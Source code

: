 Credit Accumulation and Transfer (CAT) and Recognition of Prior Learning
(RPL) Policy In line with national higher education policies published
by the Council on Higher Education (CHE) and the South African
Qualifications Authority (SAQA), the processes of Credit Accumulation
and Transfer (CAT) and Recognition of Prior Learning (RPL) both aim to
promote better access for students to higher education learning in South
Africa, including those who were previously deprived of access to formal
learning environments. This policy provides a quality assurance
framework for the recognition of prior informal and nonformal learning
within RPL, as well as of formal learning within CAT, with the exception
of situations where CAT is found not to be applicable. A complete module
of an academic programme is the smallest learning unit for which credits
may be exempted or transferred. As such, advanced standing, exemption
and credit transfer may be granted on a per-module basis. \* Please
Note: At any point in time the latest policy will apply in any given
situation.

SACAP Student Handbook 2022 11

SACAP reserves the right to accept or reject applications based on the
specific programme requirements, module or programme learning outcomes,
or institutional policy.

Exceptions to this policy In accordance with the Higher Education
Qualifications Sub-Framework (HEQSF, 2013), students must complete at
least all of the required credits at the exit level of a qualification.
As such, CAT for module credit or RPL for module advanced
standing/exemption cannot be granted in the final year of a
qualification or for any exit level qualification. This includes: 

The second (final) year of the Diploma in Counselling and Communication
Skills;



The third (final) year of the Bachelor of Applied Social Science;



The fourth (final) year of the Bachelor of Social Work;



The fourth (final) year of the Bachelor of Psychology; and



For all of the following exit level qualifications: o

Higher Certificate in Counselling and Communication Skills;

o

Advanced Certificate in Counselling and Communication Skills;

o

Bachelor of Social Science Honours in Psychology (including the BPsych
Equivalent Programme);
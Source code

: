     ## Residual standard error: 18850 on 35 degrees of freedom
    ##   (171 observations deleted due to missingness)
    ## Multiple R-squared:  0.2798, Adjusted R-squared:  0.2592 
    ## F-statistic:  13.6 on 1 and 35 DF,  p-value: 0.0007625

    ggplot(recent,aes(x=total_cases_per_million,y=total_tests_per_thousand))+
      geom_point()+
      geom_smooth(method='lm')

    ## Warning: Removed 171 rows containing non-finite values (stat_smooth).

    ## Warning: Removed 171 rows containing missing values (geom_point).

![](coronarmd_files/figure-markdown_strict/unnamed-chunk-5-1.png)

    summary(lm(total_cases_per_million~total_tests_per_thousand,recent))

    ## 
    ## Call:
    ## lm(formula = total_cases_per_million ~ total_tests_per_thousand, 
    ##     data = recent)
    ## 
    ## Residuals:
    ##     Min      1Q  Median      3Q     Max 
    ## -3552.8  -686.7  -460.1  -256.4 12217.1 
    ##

▶ **TASK**
From the line that contains "data = recent)" down to the last line above, print each line exactly as it appears.

▶ **TASK OUTPUT**
    ##     data = recent)
    ## 
    ## Residuals:
    ##     Min      1Q  Median      3Q     Max 
    ## -3552.8  -686.7  -460.1  -256.4 12217.1 
    ##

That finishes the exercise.